▶ [Brief]: Search the records below for the string "loading" and copy each line where it turns up.

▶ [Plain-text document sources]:
********
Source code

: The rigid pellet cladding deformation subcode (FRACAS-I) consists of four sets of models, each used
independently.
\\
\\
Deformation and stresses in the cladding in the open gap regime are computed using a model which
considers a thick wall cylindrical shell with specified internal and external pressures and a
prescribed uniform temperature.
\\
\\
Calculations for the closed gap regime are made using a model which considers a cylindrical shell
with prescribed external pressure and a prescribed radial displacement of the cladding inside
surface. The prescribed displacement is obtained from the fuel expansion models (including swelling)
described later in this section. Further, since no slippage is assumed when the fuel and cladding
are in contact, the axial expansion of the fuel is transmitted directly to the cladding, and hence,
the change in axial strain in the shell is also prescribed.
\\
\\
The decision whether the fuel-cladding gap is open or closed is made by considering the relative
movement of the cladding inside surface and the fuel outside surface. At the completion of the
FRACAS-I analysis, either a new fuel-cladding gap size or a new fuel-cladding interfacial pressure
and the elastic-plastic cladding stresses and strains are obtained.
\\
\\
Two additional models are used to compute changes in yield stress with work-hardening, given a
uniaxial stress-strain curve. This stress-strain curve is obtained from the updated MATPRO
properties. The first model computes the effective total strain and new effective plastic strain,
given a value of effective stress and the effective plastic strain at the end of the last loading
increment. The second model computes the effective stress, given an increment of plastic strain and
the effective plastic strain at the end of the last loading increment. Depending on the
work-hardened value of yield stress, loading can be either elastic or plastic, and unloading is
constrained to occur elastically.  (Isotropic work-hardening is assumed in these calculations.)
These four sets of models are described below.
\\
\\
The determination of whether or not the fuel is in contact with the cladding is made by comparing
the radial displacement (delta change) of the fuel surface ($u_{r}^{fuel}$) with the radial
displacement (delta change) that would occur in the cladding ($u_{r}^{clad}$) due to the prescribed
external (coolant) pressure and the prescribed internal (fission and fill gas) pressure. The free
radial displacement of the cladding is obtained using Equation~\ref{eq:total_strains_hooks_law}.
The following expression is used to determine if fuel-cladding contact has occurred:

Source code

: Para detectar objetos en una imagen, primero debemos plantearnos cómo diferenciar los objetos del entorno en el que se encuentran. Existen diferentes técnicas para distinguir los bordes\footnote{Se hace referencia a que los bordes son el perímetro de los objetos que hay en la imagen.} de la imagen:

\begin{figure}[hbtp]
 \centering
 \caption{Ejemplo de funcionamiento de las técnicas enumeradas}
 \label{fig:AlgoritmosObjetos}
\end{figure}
********
▶ [Task output]:
given a value of effective stress and the effective plastic strain at the end of the last loading
the effective plastic strain at the end of the last loading increment. Depending on the
work-hardened value of yield stress, loading can be either elastic or plastic, and unloading is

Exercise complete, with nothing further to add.